Diego Augusto Menestrey Schwieger
University of Cologne, Department of Social & Cultural Anthropology, Cologne, Germany; diego.menestrey@uni-koeln.de

Richard Dimba Kiaka
Jaramogi Oginga Odinga of Science and Technology, Bondo, Kenya; rkiaka@jooust.ac.ke

Michael Schnegg
University of Hamburg, Institute of Social and Cultural Anthropology, Hamburg, Germany; michael.schnegg@uni-hamburg.de

ABSTRACT: In Namibia, the institutional framework for governing rural water infrastructure has changed profoundly over the last decades. Following a community-based water management (CBWM) strategy, post-independence policies transferred the responsibility for providing water from the state to local user groups.
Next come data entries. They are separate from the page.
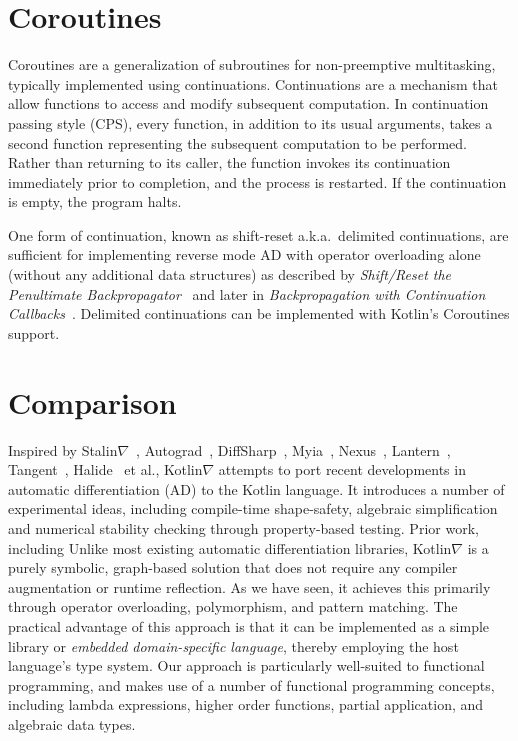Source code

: \documentclass[12pt,initial,twoside,maitrise]{dms}
\numberwithin{equation}{section}
\numberwithin{table}{chapter}
\numberwithin{figure}{chapter}
\begin{document}
\section{Coroutines}\label{sec:coroutines}

Coroutines are a generalization of subroutines for non-preemptive multitasking, typically implemented using continuations. Continuations are a mechanism that allow functions to access and modify subsequent computation. In continuation passing style (CPS), every function, in addition to its usual arguments, takes a second function representing the subsequent computation to be performed. Rather than returning to its caller, the function invokes its continuation immediately prior to completion, and the process is restarted. If the continuation is empty, the program halts.

One form of continuation, known as shift-reset a.k.a.\ delimited continuations, are sufficient for implementing reverse mode AD with operator overloading alone (without any additional data structures) as described by \textit{Shift/Reset the Penultimate Backpropagator}~\citep{wang2018demystifying} and later in \textit{Backpropagation with Continuation Callbacks}~\citep{wang2018backpropagation}. Delimited continuations can be implemented with Kotlin's Coroutines support.

\section{Comparison}\label{sec:comparison}

Inspired by Stalin$\nabla$~\citep{pearlmutter2008using}, Autograd~\citep{maclaurin2015autograd}, DiffSharp~\citep{baydin-diffsharp}, Myia~\citep{breuleux2017automatic}, Nexus~\citep{chen2017typesafe}, Lantern~\citep{wang2018demystifying}, Tangent~\citep{van2018tangent}, Halide~\citep{li2018halide} et al., Kotlin$\nabla$ attempts to port recent developments in automatic differentiation (AD) to the Kotlin language. It introduces a number of experimental ideas, including compile-time shape-safety, algebraic simplification and numerical stability checking through property-based testing. Prior work, including Unlike most existing automatic differentiation libraries, Kotlin$\nabla$ is a purely symbolic, graph-based solution that does not require any compiler augmentation or runtime reflection. As we have seen, it achieves this primarily through operator overloading, polymorphism, and pattern matching. The practical advantage of this approach is that it can be implemented as a simple library or \textit{embedded domain-specific language}, thereby employing the host language's type system. Our approach is particularly well-suited to functional programming, and makes use of a number of functional programming concepts, including lambda expressions, higher order functions, partial application, and algebraic data types. \\
\end{document}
This turned water from a public good into a common good, and today all pastoral communities must collectively cover the costs of water. In this article, we explore the economic consequences of these developments in the Kunene region of north-western Namibia. Our analysis reveals that CBWM places a significant burden on all households but that, at the same time, the effects differ across the region. In the northern part of the research area the poor pay a high share, while in the south they find ways to resist. Our analysis reveals that 'moral economic practices' such as food sharing can account for those differences to a significant degree. Communities in the north are characterised by very strong reciprocal patron-client networks, which give the poor relatively little power to oppose pricing rules that are preferred by their wealthy neighbours. In the southern part of the Kunene region, by contrast, social networks are based on sharing norms and are much more egalitarian. Along with other factors, those differences help to explain why the poor in the north find it much more difficult to resist their wealthy neighbours than do the poor in the south. In the end, the actual price of water differs across the region as it intersects with different moral economic practices.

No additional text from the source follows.